One of the other commenters has highlighted that the lenses in question are part of this telescope kit – https://www.surplusshed.com/pages/item/T1686.html – which is indeed consistent with a reasonably good on-axis or paraxial design but with poor off-axis performance (like most telescopes). I presume these are two apochromatic doublets [1] but it's a bit hard to see.

[1] https://en.wikipedia.org/wiki/Apochromat




I wonder how well software could fix that? Could one of the hack firmwares be modified to correct the lens in camera? Seems like software correction would open a lot of possibilities for DIY lenses.


If you can take some pictures of a known reference field then you can certainly get a significant improvement.

[0] https://citeseerx.ist.psu.edu/viewdoc/download?doi=10.1.1.37...


It’s information completely lost, it can be guessed with DALL-E but I don’t think that’s helpful in lense assessment.

The spherical lense creates a sphere of field of focus.
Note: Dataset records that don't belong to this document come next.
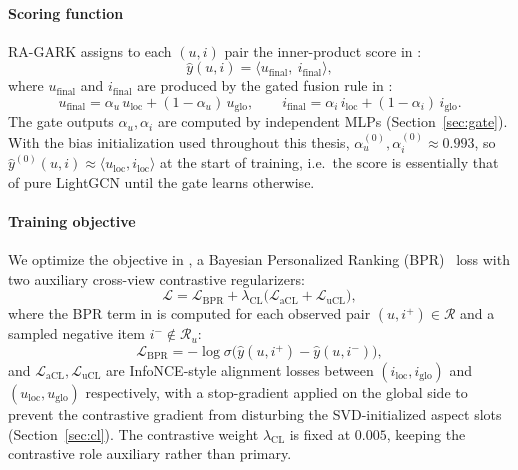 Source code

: \paragraph{Scoring function} RA-GARK assigns to each $(u, i)$ pair the inner-product score in :
\begin{equation}
\label{eq:score}
\hat{y}(u, i) = \langle u_{\mathrm{final}},\ i_{\mathrm{final}} \rangle,
\end{equation}
where $u_{\mathrm{final}}$ and $i_{\mathrm{final}}$ are produced by the gated fusion rule in :
\begin{equation}
\label{eq:fusion}
u_{\mathrm{final}} = \alpha_u\, u_{\mathrm{loc}} + (1 - \alpha_u)\, u_{\mathrm{glo}}, \qquad
i_{\mathrm{final}} = \alpha_i\, i_{\mathrm{loc}} + (1 - \alpha_i)\, i_{\mathrm{glo}}.
\end{equation}
The gate outputs $\alpha_u, \alpha_i$ are computed by independent MLPs (Section~\ref{sec:gate}). With the bias initialization used throughout this thesis, $\alpha_u^{(0)}, \alpha_i^{(0)} \approx 0.993$, so $\hat{y}^{(0)}(u, i) \approx \langle u_{\mathrm{loc}}, i_{\mathrm{loc}} \rangle$ at the start of training, i.e.\ the score is essentially that of pure LightGCN until the gate learns otherwise.

\paragraph{Training objective} We optimize the objective in , a Bayesian Personalized Ranking (BPR)~\cite{rendle2009bpr} loss with two auxiliary cross-view contrastive regularizers:
\begin{equation}
\label{eq:total-loss}
\mathcal{L} = \mathcal{L}_{\mathrm{BPR}} + \lambda_{\mathrm{CL}} \bigl( \mathcal{L}_{\mathrm{aCL}} + \mathcal{L}_{\mathrm{uCL}} \bigr),
\end{equation}
where the BPR term in  is computed for each observed pair $(u, i^+) \in \mathcal{R}$ and a sampled negative item $i^- \notin \mathcal{R}_u$:
\begin{equation}
\label{eq:bpr}
\mathcal{L}_{\mathrm{BPR}} = - \log \sigma\bigl( \hat{y}(u, i^+) - \hat{y}(u, i^-) \bigr),
\end{equation}
and $\mathcal{L}_{\mathrm{aCL}}, \mathcal{L}_{\mathrm{uCL}}$ are InfoNCE-style alignment losses between $(i_{\mathrm{loc}}, i_{\mathrm{glo}})$ and $(u_{\mathrm{loc}}, u_{\mathrm{glo}})$ respectively, with a stop-gradient applied on the global side to prevent the contrastive gradient from disturbing the SVD-initialized aspect slots (Section~\ref{sec:cl}). The contrastive weight $\lambda_{\mathrm{CL}}$ is fixed at $0.005$, keeping the contrastive role auxiliary rather than primary.

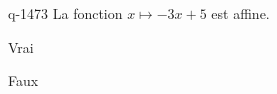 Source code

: \begin{truefalse}{q-1473}
La fonction $x\mapsto -3x+5$ est affine.
\item* Vrai
\item Faux
\end{truefalse}

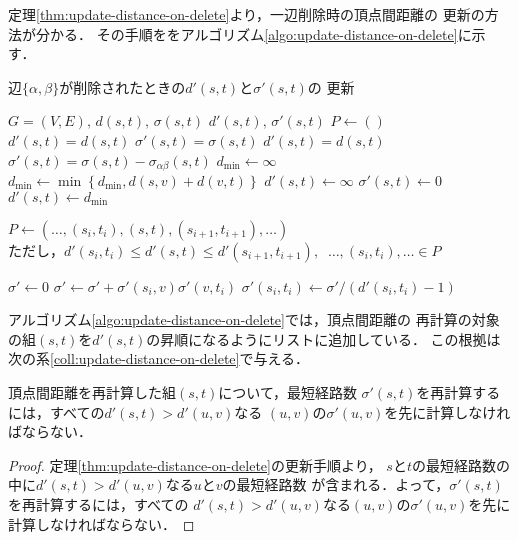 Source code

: 定理\ref{thm:update-distance-on-delete}より，一辺削除時の頂点間距離の
更新の方法が分かる．
その手順ををアルゴリズム\ref{algo:update-distance-on-delete}に示す．
\begin{algorithm}[H]
  \caption{辺$\{\alpha,\beta\}$が削除されたときの$d'(s,t)$と$\sigma'(s,t)$の
    更新}\label{algo:update-distance-on-delete}
  \begin{algorithmic}[1]
    \Require $G=(V,E),\,d(s,t),\,\sigma(s,t)$
    \Ensure $d'(s,t),\,\sigma'(s,t)$
    \State $P\gets()$
    \State $d'(s,t)=d(s,t)$
    \State $\sigma'(s,t)=\sigma(s,t)$
    \State $d'(s,t)=d(s,t)$
    \State $\sigma'(s,t)=\sigma(s,t)-\sigma_{\alpha\beta}(s,t)$
    \State $d_{\min}\gets \infty$
    \State $d_{\min}\gets\min\left\{d_{\min},d(s,v)+d(v,t)\right\}$
    \EndFor
    \State $d'(s,t)\gets\infty$
    \State $\sigma'(s,t)\gets0$
    \Else
    \State $d'(s,t)\gets d_{\min}$
    \State \parbox[t]{\linewidth}{
      $P\gets(\ldots,(s_i,t_i),(s,t),(s_{i+1},t_{i+1}),\ldots)$ \\
      ただし，$d'(s_i,t_i)\leq d'(s,t)\leq d'(s_{i+1},t_{i+1}),\:$
      $\ldots,(s_i,t_i),\ldots\in P$
    }
    \EndIf
    \EndIf
    \EndFor
    \State $\sigma'\gets0$
    \State $\sigma'\gets\sigma'+\sigma'(s_i,v)\sigma'(v,t_i)$
    \EndFor
    \State $\sigma'(s_i,t_i)\gets\sigma'/(d'(s_i,t_i)-1)$
    \EndFor
  \end{algorithmic}
\end{algorithm}

アルゴリズム\ref{algo:update-distance-on-delete}では，頂点間距離の
再計算の対象の組$(s,t)$を$d'(s,t)$の昇順になるようにリストに追加している．
この根拠は次の系\ref{coll:update-distance-on-delete}で与える．
\begin{corollary}
  \label{coll:update-distance-on-delete}
  頂点間距離を再計算した組$(s,t)$について，最短経路数
  $\sigma'(s,t)$を再計算するには，すべての$d'(s,t)>d'(u,v)$なる
  $(u,v)$の$\sigma'(u,v)$を先に計算しなければならない．
\end{corollary}
\begin{proof}
  定理\ref{thm:update-distance-on-delete}の更新手順より，
  $s$と$t$の最短経路数の中に$d'(s,t)>d'(u,v)$なる$u$と$v$の最短経路数
  が含まれる．よって，$\sigma'(s,t)$を再計算するには，すべての
  $d'(s,t)>d'(u,v)$なる$(u,v)$の$\sigma'(u,v)$を先に計算しなければならない．
\end{proof}

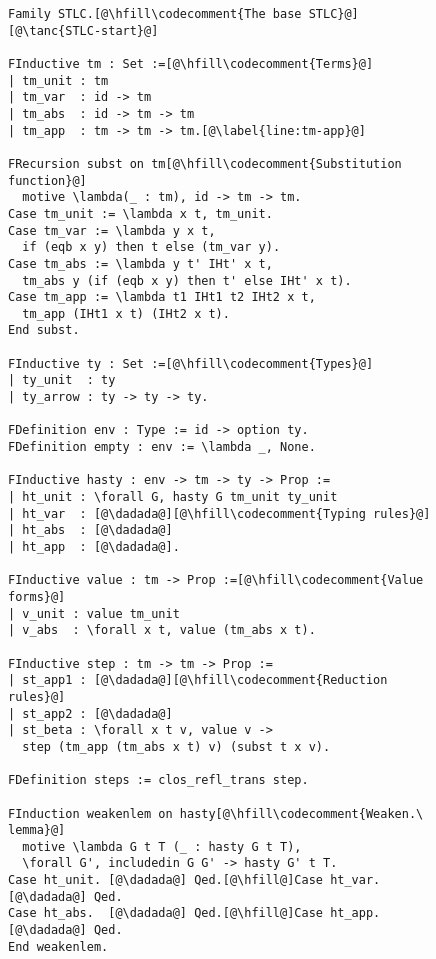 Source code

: \begin{figure}
\begin{minipage}{\textwidth}
\begin{multicols}{2}



\begin{lstlisting}
Family STLC.[@\hfill\codecomment{The base STLC}@][@\tanc{STLC-start}@]

FInductive tm : Set :=[@\hfill\codecomment{Terms}@]
| tm_unit : tm
| tm_var  : id -> tm
| tm_abs  : id -> tm -> tm
| tm_app  : tm -> tm -> tm.[@\label{line:tm-app}@]

FRecursion subst on tm[@\hfill\codecomment{Substitution function}@] 
  motive \lambda(_ : tm), id -> tm -> tm.
Case tm_unit := \lambda x t, tm_unit.
Case tm_var := \lambda y x t,
  if (eqb x y) then t else (tm_var y).
Case tm_abs := \lambda y t' IHt' x t,
  tm_abs y (if (eqb x y) then t' else IHt' x t).
Case tm_app := \lambda t1 IHt1 t2 IHt2 x t,
  tm_app (IHt1 x t) (IHt2 x t).
End subst.

FInductive ty : Set :=[@\hfill\codecomment{Types}@]
| ty_unit  : ty
| ty_arrow : ty -> ty -> ty.

FDefinition env : Type := id -> option ty.
FDefinition empty : env := \lambda _, None.

FInductive hasty : env -> tm -> ty -> Prop :=
| ht_unit : \forall G, hasty G tm_unit ty_unit
| ht_var  : [@\dadada@][@\hfill\codecomment{Typing rules}@]
| ht_abs  : [@\dadada@]
| ht_app  : [@\dadada@].

FInductive value : tm -> Prop :=[@\hfill\codecomment{Value forms}@]
| v_unit : value tm_unit
| v_abs  : \forall x t, value (tm_abs x t).

FInductive step : tm -> tm -> Prop :=
| st_app1 : [@\dadada@][@\hfill\codecomment{Reduction rules}@]
| st_app2 : [@\dadada@]
| st_beta : \forall x t v, value v ->
  step (tm_app (tm_abs x t) v) (subst t x v).

FDefinition steps := clos_refl_trans step.

FInduction weakenlem on hasty[@\hfill\codecomment{Weaken.\ lemma}@]
  motive \lambda G t T (_ : hasty G t T),
  \forall G', includedin G G' -> hasty G' t T.
Case ht_unit. [@\dadada@] Qed.[@\hfill@]Case ht_var. [@\dadada@] Qed.
Case ht_abs.  [@\dadada@] Qed.[@\hfill@]Case ht_app. [@\dadada@] Qed.
End weakenlem.


\end{lstlisting}
\end{multicols}
\end{minipage}
\end{figure}
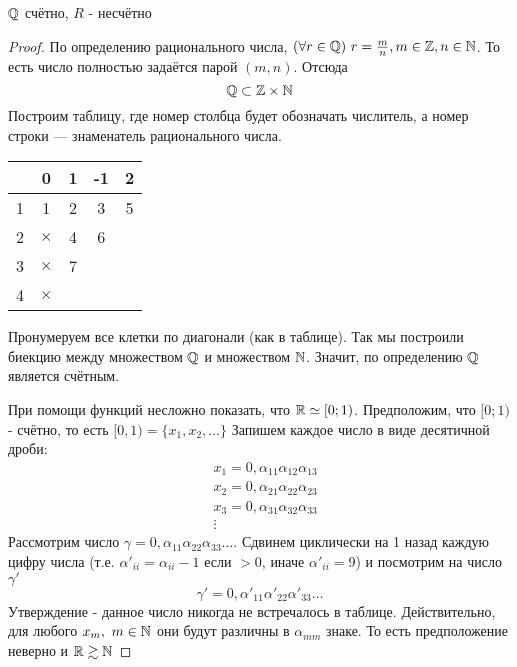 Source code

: \begin{proposition}
    $\mathbb{Q}$ счётно, $R$ - несчётно
\end{proposition}

\begin{proof}
    По определению рационального числа, $(\forall r \in \mathbb{Q})\ r = \frac{m}{n}, m \in \mathbb{Z}, n \in \mathbb{N}$. То есть число полностью задаётся парой $(m, n)$. Отсюда
    \[
    	\mathbb{Q} \subset \mathbb{Z} \times \mathbb{N}
    \]
    Построим таблицу, где номер столбца будет обозначать числитель,
    а номер строки --- знаменатель рационального числа. 

    \begin{tabular}{|c|c|c|c|c|}
        \hline
                     & 0 & 1 & -1 & 2\\
        \hline
        1 &        1 & 2 & 3 & 5\\
        \hline
        2 & $\times$ & 4 & 6 & \\
        \hline
        3 & $\times$ & 7 & & \\
        \hline
        4 & $\times$ & & & \\
        \hline
    \end{tabular}

    Пронумеруем все клетки по диагонали (как в таблице). Так мы построили
    биекцию между множеством $\mathbb{Q}$ и множеством $\mathbb{N}$. Значит, по определению
    $\mathbb{Q}$ является счётным.

    При помощи функций несложно показать, что $\mathbb{R} \simeq [0; 1)$. Предположим, что $[0; 1)$ - счётно, то есть $[0, 1) = \{x_1, x_2, \dots\}$
    Запишем каждое число в виде десятичной дроби:
    \begin{align*}
		&{x_1 = 0, \alpha_{11} \alpha_{12} \alpha_{13}}
        \\
        &{x_2 = 0, \alpha_{21} \alpha_{22} \alpha_{23}}
        \\
        &{x_3 = 0, \alpha_{31} \alpha_{32} \alpha_{33}}
        \\
        &\vdots
    \end{align*}
    Рассмотрим число $\gamma = 0,\alpha_{11}\alpha_{22}\alpha_{33}\dots$. Сдвинем циклически на 1 назад каждую цифру числа (т.е. $\alpha'_{ii} = \alpha_{ii} - 1$ если $> 0$, иначе $\alpha'_{ii} = 9$) и посмотрим на число $\gamma'$
    \[
    	\gamma' = 0,\alpha'_{11}\alpha'_{22}\alpha'_{33}\dots
    \]
    Утверждение - данное число никогда не встречалось в таблице.
    Действительно, для любого $x_m,\ m \in \mathbb{N}$ они будут различны 
    в $\alpha_{mm}$ знаке. То есть предположение неверно и
    $\mathbb{R} \gtrsim \mathbb{N}$
\end{proof}

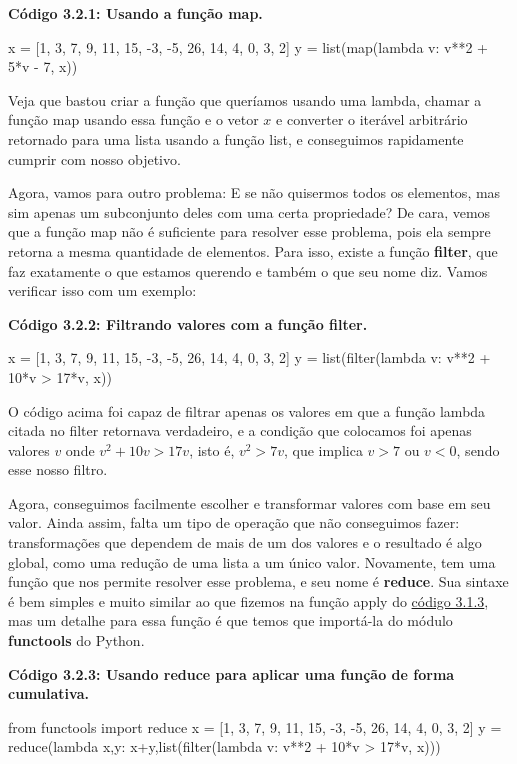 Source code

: \documentclass[11pt, a4paper]{article}
\begin{document}
\textbf{Código 3.2.1: Usando a função map.}

\begin{code}
x = [1, 3, 7, 9, 11, 15, -3, -5, 26, 14, 4, 0, 3, 2]
y = list(map(lambda v: v**2 + 5*v - 7, x))
\end{code}

Veja que bastou criar a função que queríamos usando uma lambda, chamar a função map usando essa função e o vetor \(x\) e converter o iterável arbitrário retornado para uma lista usando a função list, e conseguimos rapidamente cumprir com nosso objetivo.

Agora, vamos para outro problema: E se não quisermos todos os elementos, mas sim apenas um subconjunto deles com uma certa propriedade? De cara, vemos que a função map não é suficiente para resolver esse problema, pois ela sempre retorna a mesma quantidade de elementos. Para isso, existe a função \textbf{filter}, que faz exatamente o que estamos querendo e também o que seu nome diz. Vamos verificar isso com um exemplo:

\textbf{Código 3.2.2: Filtrando valores com a função filter.}

\begin{code}
x = [1, 3, 7, 9, 11, 15, -3, -5, 26, 14, 4, 0, 3, 2]
y = list(filter(lambda v: v**2 + 10*v > 17*v, x))
\end{code}

O código acima foi capaz de filtrar apenas os valores em que a função lambda citada no filter retornava verdadeiro, e a condição que colocamos foi apenas valores \(v\) onde \(v^2+10v>17v\), isto é, \(v^2>7v\), que implica \(v>7\) ou \(v<0\), sendo esse nosso filtro.

Agora, conseguimos facilmente escolher e transformar valores com base em seu valor. Ainda assim, falta um tipo de operação que não conseguimos fazer: transformações que dependem de mais de um dos valores e o resultado é algo global, como uma redução de uma lista a um único valor. Novamente, tem uma função que nos permite resolver esse problema, e seu nome é \textbf{reduce}. Sua sintaxe é bem simples e muito similar ao que fizemos na função apply do \href{c3.1.3}{código 3.1.3}, mas um detalhe para essa função é que temos que importá-la do módulo \textbf{functools} do Python.

\textbf{Código 3.2.3: Usando reduce para aplicar uma função de forma cumulativa.}

\begin{code}
from functools import reduce
x = [1, 3, 7, 9, 11, 15, -3, -5, 26, 14, 4, 0, 3, 2]
y = reduce(lambda x,y: x+y,list(filter(lambda v: v**2 + 10*v > 17*v, x)))
\end{code}
\end{document}
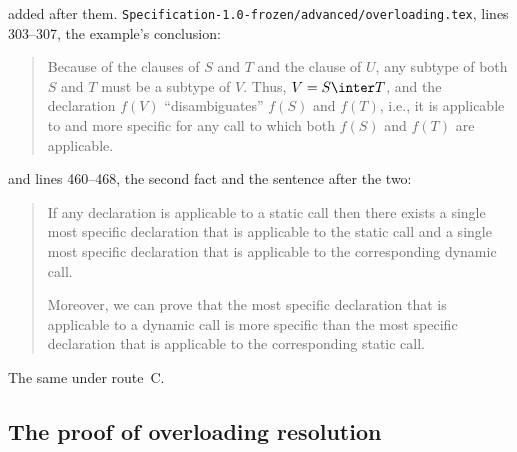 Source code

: \begin{description}
added after them.
\nolinkurl{Specification-1.0-frozen/advanced/overloading.tex}, lines 303--307,
the example's conclusion:
\begin{quote}
Because of the  clauses of $S$ and $T$ and the 
clause of $U$, any subtype of both $S$ and $T$ must be a subtype of $V$.  Thus,
$V = S \inter T$, and the declaration $f(V)$ ``disambiguates'' $f(S)$ and
$f(T)$, i.e., it is applicable to and more specific for any call to which both
$f(S)$ and $f(T)$ are applicable.
\end{quote}
and lines 460--468, the second fact and the sentence after the two:
\begin{quote}
If any declaration is applicable to a static call then there exists a single
most specific declaration that is applicable to the static call and a single
most specific declaration that is applicable to the corresponding dynamic call.

Moreover, we can prove that the most specific declaration that is applicable to
a dynamic call is more specific than the most specific declaration that is
applicable to the corresponding static call.
\end{quote}
\item[Route C] The same under route~C.
\end{description}

\subsection{The proof of overloading resolution}

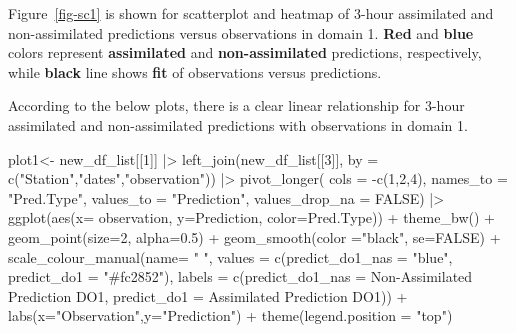 \documentclass[
  letterpaper,
  DIV=11,
  numbers=noendperiod,
  abstract]{scrartcl}
\newenvironment{Shaded}{\begin{snugshade}}{\end{snugshade}}
\newcommand{\AttributeTok}[1]{\textcolor[rgb]{0.40,0.45,0.13}{#1}}
\newcommand{\ConstantTok}[1]{\textcolor[rgb]{0.56,0.35,0.01}{#1}}
\newcommand{\DecValTok}[1]{\textcolor[rgb]{0.68,0.00,0.00}{#1}}
\newcommand{\FloatTok}[1]{\textcolor[rgb]{0.68,0.00,0.00}{#1}}
\newcommand{\FunctionTok}[1]{\textcolor[rgb]{0.28,0.35,0.67}{#1}}
\newcommand{\NormalTok}[1]{\textcolor[rgb]{0.00,0.23,0.31}{#1}}
\newcommand{\OtherTok}[1]{\textcolor[rgb]{0.00,0.23,0.31}{#1}}
\newcommand{\SpecialCharTok}[1]{\textcolor[rgb]{0.37,0.37,0.37}{#1}}
\newcommand{\StringTok}[1]{\textcolor[rgb]{0.13,0.47,0.30}{#1}}
\begin{document}
Figure~\ref{fig-sc1} is shown for scatterplot and heatmap of 3-hour
assimilated and non-assimilated predictions versus observations in
domain 1. \textbf{Red} and \textbf{blue} colors represent
\textbf{assimilated} and \textbf{non-assimilated} predictions,
respectively, while \textbf{black} line shows \textbf{fit} of
observations versus predictions.

According to the below plots, there is a clear linear relationship for
3-hour assimilated and non-assimilated predictions with observations in
domain 1.

\begin{Shaded}
\begin{Highlighting}[]
\NormalTok{plot1}\OtherTok{\textless{}{-}} 
\NormalTok{  new\_df\_list[[}\DecValTok{1}\NormalTok{]] }\SpecialCharTok{|\textgreater{}}        
    \FunctionTok{left\_join}\NormalTok{(new\_df\_list[[}\DecValTok{3}\NormalTok{]], }\AttributeTok{by =} \FunctionTok{c}\NormalTok{(}\StringTok{"Station"}\NormalTok{,}\StringTok{"dates"}\NormalTok{,}\StringTok{"observation"}\NormalTok{)) }\SpecialCharTok{|\textgreater{}} 
      \FunctionTok{pivot\_longer}\NormalTok{(}
        \AttributeTok{cols =} \SpecialCharTok{{-}}\FunctionTok{c}\NormalTok{(}\DecValTok{1}\NormalTok{,}\DecValTok{2}\NormalTok{,}\DecValTok{4}\NormalTok{),}
        \AttributeTok{names\_to =} \StringTok{"Pred.Type"}\NormalTok{,}
        \AttributeTok{values\_to =} \StringTok{"Prediction"}\NormalTok{,}
        \AttributeTok{values\_drop\_na =} \ConstantTok{FALSE}\NormalTok{) }\SpecialCharTok{|\textgreater{}}
\FunctionTok{ggplot}\NormalTok{(}\FunctionTok{aes}\NormalTok{(}\AttributeTok{x=}\NormalTok{ observation, }\AttributeTok{y=}\NormalTok{Prediction, }\AttributeTok{color=}\NormalTok{Pred.Type)) }\SpecialCharTok{+}   
  \FunctionTok{theme\_bw}\NormalTok{() }\SpecialCharTok{+}
  \FunctionTok{geom\_point}\NormalTok{(}\AttributeTok{size=}\DecValTok{2}\NormalTok{, }\AttributeTok{alpha=}\FloatTok{0.5}\NormalTok{) }\SpecialCharTok{+}   
  \FunctionTok{geom\_smooth}\NormalTok{(}\AttributeTok{color =}\StringTok{"black"}\NormalTok{, }\AttributeTok{se=}\ConstantTok{FALSE}\NormalTok{) }\SpecialCharTok{+}
  \FunctionTok{scale\_colour\_manual}\NormalTok{(}\AttributeTok{name=} \StringTok{" "}\NormalTok{, }
          \AttributeTok{values =} \FunctionTok{c}\NormalTok{(}\StringTok{\textquotesingle{}predict\_do1\_nas\textquotesingle{}} \OtherTok{=} \StringTok{"blue"}\NormalTok{,}
                     \StringTok{\textquotesingle{}predict\_do1\textquotesingle{}} \OtherTok{=} \StringTok{"\#fc2852"}\NormalTok{),}
          \AttributeTok{labels =} \FunctionTok{c}\NormalTok{(}\StringTok{\textquotesingle{}predict\_do1\_nas\textquotesingle{}} \OtherTok{=} \StringTok{\textquotesingle{}Non{-}Assimilated Prediction DO1\textquotesingle{}}\NormalTok{,}
                     \StringTok{\textquotesingle{}predict\_do1\textquotesingle{}} \OtherTok{=} \StringTok{\textquotesingle{}Assimilated Prediction DO1\textquotesingle{}}\NormalTok{)) }\SpecialCharTok{+}
  \FunctionTok{labs}\NormalTok{(}\AttributeTok{x=}\StringTok{"Observation"}\NormalTok{,}\AttributeTok{y=}\StringTok{"Prediction"}\NormalTok{) }\SpecialCharTok{+} \FunctionTok{theme}\NormalTok{(}\AttributeTok{legend.position =} \StringTok{"top"}\NormalTok{)}


\end{Highlighting}
\end{Shaded}
\end{document}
The best way to correct for this is to have a spherical sensor.

Canon and Sony have indeed been working on curved sensor manufacturing, but it seems like a moonshot.


I don't think this is correct. The camera is applying a PSF (point spread function) to the image. If you have a known target image you can find the inverse of the PSF and apply that as a correction (deconvolution).


Spherical aberration is caused by the focus deviating across the image, there being only one point in the centre where the image can truly be in focus. So although the image can be improved in the way you describe, you can’t recover the information that is out of focus.


There's a bit of literature out there claiming the opposite. Certainly if you can take multiple Z images you can correct it that way, but there are methods which work directly to de-blur (aka, in focus) an image.


If these methods work, they could make you billions. I’d say go after it!


I know next to nothing about how sensors are manufactured, but we do have the technology to build flexible displays. So what are the major challenges in building "flexible" (for lack of a better word, obviously they would be fixed in place) sensors?